RINSE: Improving Imitation Learning Data Quality with Smoothness-Based Metrics

The Data Quality Dilemma in Imitation Learning

In the field of robot learning, Behavioral Cloning (BC) is a classic and widely applied imitation learning paradigm — enabling robots to learn manipulation policies by observing human demonstrations. However, a long-overlooked yet critical issue is surfacing: not all demonstration data is created equal.

A recent paper from arXiv, "Learning from the Best: Smoothness-Driven Metrics for Data Quality in Imitation Learning," confronts this challenge head-on by proposing a data quality evaluation framework called RINSE (Ranking and INSmoothnEss), offering a novel pathway for data filtering in imitation learning that requires no additional training costs.

The Core Problem: Low-Quality Data Drags Down Policy Performance

In real-world robotic manipulation scenarios, uneven demonstration data quality is nearly unavoidable. The causes are varied: differences in operator skill levels, control artifacts generated during teleoperation, and inconsistencies in task execution workflows. Yet standard behavioral cloning methods treat all demonstrations equally, mixing high-quality and low-quality trajectories indiscriminately during training, which directly caps the final policy's performance ceiling.

Existing data filtering methods face two major bottlenecks: first, they require repeatedly training policy models during the filtering process, incurring prohibitive computational costs; second, they rely on manual annotation to distinguish data quality, making them extremely difficult to scale. As dataset sizes continue to grow, neither approach remains viable.

The RINSE Method: Smoothness as a Quality Signal

The core insight behind the RINSE framework proposed by the researchers is that high-quality manipulation demonstrations typically exhibit greater motion smoothness. Skilled operators produce coherent, fluid action trajectories, while novice operators or trajectories affected by teleoperation latency display more jitter, pauses, and redundant corrections.

Based on this observation, RINSE designs a suite of smoothness-based quantitative metrics that extract quality signals directly from raw trajectory data, automatically ranking and filtering demonstrations. This process requires no training of any policy model and no manual annotation, achieving a truly plug-and-play data filtering solution.

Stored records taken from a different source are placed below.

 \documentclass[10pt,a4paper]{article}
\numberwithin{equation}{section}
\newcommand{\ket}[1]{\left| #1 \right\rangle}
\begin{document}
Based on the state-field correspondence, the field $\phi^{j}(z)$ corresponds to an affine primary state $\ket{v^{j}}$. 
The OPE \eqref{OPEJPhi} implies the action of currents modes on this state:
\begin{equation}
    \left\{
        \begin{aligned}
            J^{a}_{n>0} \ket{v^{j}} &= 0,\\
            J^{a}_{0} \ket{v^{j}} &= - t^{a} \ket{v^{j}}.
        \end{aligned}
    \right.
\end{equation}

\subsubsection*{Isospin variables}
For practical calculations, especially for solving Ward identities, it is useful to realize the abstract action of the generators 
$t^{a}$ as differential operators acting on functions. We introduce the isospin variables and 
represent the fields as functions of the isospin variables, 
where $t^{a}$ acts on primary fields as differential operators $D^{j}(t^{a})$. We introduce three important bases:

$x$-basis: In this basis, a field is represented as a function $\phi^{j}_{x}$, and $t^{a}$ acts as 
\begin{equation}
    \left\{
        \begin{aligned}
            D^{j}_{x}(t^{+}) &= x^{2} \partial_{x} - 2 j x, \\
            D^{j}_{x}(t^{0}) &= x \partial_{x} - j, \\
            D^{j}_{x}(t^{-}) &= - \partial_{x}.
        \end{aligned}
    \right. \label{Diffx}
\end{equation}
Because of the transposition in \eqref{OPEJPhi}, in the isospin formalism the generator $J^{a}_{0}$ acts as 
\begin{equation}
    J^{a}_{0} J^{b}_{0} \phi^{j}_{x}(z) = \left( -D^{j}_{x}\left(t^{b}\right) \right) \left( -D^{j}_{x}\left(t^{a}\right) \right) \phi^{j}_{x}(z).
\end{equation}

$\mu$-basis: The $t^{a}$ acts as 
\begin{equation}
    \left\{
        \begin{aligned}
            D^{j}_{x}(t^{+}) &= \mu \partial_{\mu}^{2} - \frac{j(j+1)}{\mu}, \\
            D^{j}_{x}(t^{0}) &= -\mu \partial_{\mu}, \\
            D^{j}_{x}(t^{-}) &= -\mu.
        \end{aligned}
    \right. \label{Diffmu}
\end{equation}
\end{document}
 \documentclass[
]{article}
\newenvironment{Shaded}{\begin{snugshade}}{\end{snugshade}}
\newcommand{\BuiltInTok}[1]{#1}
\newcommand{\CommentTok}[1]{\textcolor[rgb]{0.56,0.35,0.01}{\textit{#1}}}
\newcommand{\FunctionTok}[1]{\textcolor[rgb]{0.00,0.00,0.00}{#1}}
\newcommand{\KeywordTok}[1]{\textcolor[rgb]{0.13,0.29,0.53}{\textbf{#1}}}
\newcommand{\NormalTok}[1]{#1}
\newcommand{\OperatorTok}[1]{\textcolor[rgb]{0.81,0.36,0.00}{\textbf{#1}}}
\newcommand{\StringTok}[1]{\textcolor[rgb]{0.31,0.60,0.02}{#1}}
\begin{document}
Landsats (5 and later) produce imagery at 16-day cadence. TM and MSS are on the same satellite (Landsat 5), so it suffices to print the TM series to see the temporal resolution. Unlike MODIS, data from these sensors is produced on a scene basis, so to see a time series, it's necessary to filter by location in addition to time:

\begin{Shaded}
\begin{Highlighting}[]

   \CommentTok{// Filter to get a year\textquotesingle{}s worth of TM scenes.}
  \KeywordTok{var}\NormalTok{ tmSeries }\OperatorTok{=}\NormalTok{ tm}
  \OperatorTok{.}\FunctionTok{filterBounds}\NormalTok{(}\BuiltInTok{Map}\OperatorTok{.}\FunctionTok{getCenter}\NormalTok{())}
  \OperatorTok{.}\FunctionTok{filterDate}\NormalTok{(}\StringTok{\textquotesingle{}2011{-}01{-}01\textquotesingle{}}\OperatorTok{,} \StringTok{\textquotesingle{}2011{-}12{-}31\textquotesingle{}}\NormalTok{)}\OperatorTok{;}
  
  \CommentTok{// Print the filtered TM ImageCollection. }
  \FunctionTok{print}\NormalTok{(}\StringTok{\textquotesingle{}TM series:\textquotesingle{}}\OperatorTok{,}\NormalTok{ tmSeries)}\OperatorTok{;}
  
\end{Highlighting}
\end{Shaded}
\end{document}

The technical advantages of this method can be summarized as follows:

• Zero training cost: Quality assessment is based solely on the geometric and dynamic characteristics of trajectories themselves, eliminating the need to embed policy training into the filtering loop
• No manual intervention required: Automated metric computation replaces time-consuming expert annotation
• High scalability: Suitable for large-scale datasets, with filtering efficiency that does not degrade significantly as data volume grows
• Strong generalizability: Smoothness as a quality proxy metric is applicable across different tasks and manipulation platforms

Technical Significance and Industry Impact

This research addresses a fundamental yet often overlooked topic in the imitation learning field — the "data-centric" learning paradigm. In recent years, from large language models to robot policy learning, both academia and industry have increasingly recognized that while advances in model architecture are important, data quality is often the key factor determining final performance.

In specific robotic manipulation scenarios, RINSE's practical value is particularly prominent. As large-scale robot data collection projects such as Open X-Embodiment advance, efficiently filtering high-quality samples from massive but unevenly quality demonstration datasets has become a critical bottleneck constraining the development of robot foundation models. The lightweight filtering solution provided by RINSE fills precisely this gap in the toolchain.

Furthermore, the introduction of smoothness metrics provides an interpretable dimension for data quality assessment. Compared to quality evaluation methods that rely on black-box models, filtering based on physically meaningful smoothness features is more readily accepted and verified in engineering practice.

Future Outlook

Although RINSE demonstrates significant methodological advantages, whether smoothness metrics can cover all dimensions of data quality issues remains worth exploring. For example, certain tasks may inherently require fast, non-smooth motion patterns, in which case the correlation between smoothness and quality may weaken. Future research may need to combine multi-dimensional quality signals — including task completion rates, safety metrics, and more — to build a more comprehensive data evaluation system.

From a broader perspective, this work represents an important step in the robot learning field's transition from "model-centric" to "data-centric" approaches. As more efficient data filtering tools emerge, there is good reason to expect that next-generation robot policies will achieve qualitative leaps built on more refined data foundations.